The next three requests, were a result of the frame-set main page request. Still absent image requests.
but MSN/Live banned my site after I complained to them about robots.txt violations.
I've had some communication problems with SE's on my few inquiries, in which rather than seeking a solution to a particula problem, the respondent (at least as a general rule) interprets the inquiry as a request to cease all spidering.
As a result, I'm reluctant to even say hello as they pass by ;)
Don
Otherwise, the loss in traffic has been negligible.
I told MSN/Live what was wrong, and asked them to fix the problem.

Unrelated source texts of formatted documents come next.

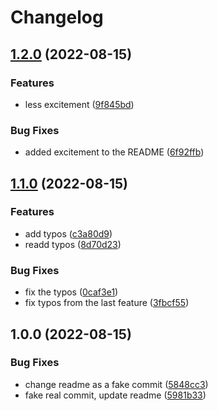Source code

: # Changelog

## [1.2.0](https://github.com/msutkowski/elixir_release_please/compare/v1.1.0...v1.2.0) (2022-08-15)


### Features

* less excitement ([9f845bd](https://github.com/msutkowski/elixir_release_please/commit/9f845bdb5ab60ec8e28d24b6a973ba06bfdb4cde))


### Bug Fixes

* added excitement to the README ([6f92ffb](https://github.com/msutkowski/elixir_release_please/commit/6f92ffb114fdc14d0c57b14bf1dfb8fe3c0c0495))

## [1.1.0](https://github.com/msutkowski/elixir_release_please/compare/v1.0.0...v1.1.0) (2022-08-15)


### Features

* add typos ([c3a80d9](https://github.com/msutkowski/elixir_release_please/commit/c3a80d9baa7205c06c0f5f35d789099efada07c9))
* readd typos ([8d70d23](https://github.com/msutkowski/elixir_release_please/commit/8d70d2310acf3ea140bfd4c5d4e75ad818a62f9c))


### Bug Fixes

* fix the typos ([0caf3e1](https://github.com/msutkowski/elixir_release_please/commit/0caf3e104c54d793361afec757ff72a71765a2cb))
* fix typos from the last feature ([3fbcf55](https://github.com/msutkowski/elixir_release_please/commit/3fbcf551396d7622ed8852682b416784e5e47ae0))

## 1.0.0 (2022-08-15)


### Bug Fixes

* change readme as a fake commit ([5848cc3](https://github.com/msutkowski/elixir_release_please/commit/5848cc3fc4df3a158baa1750f227a0dc86271e27))
* fake real commit, update readme ([5981b33](https://github.com/msutkowski/elixir_release_please/commit/5981b33dd5783d66a53f8395b568c172225f7562))
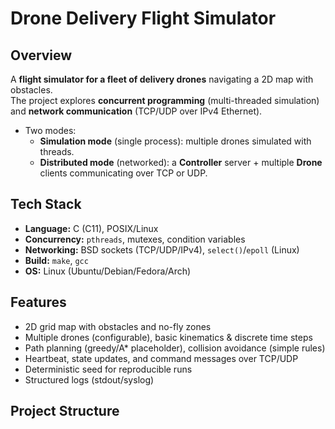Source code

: # Drone Delivery Flight Simulator

##  Overview
A **flight simulator for a fleet of delivery drones** navigating a 2D map with obstacles.  
The project explores **concurrent programming** (multi-threaded simulation) and **network communication** (TCP/UDP over IPv4 Ethernet).

- Two modes:
  - **Simulation mode** (single process): multiple drones simulated with threads.
  - **Distributed mode** (networked): a **Controller** server + multiple **Drone** clients communicating over TCP or UDP.

## Tech Stack
- **Language:** C (C11), POSIX/Linux
- **Concurrency:** `pthreads`, mutexes, condition variables
- **Networking:** BSD sockets (TCP/UDP/IPv4), `select()`/`epoll` (Linux)
- **Build:** `make`, `gcc`
- **OS:** Linux (Ubuntu/Debian/Fedora/Arch)

##  Features
- 2D grid map with obstacles and no-fly zones
- Multiple drones (configurable), basic kinematics & discrete time steps
- Path planning (greedy/A* placeholder), collision avoidance (simple rules)
- Heartbeat, state updates, and command messages over TCP/UDP
- Deterministic seed for reproducible runs
- Structured logs (stdout/syslog)

##  Project Structure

Instead, they just removed all my pages. These pages still get spidered, just not listed in the results. And as you know, I don't allow spiders to waste my bandwidth for nothing in return so I blocked them, too. Fair is fair.
Anyway, I don't want to hijack this thread, so enough about that.
There's a fair chance that they may be running a cloaking detector -- A good thing to look out for if they ever deign to list my site again. Since I use "user-agent delivery" to serve some custom content to different browsers, I need to be sure they can figure out that I'm not "cloaking to deceive" anybody.
Jim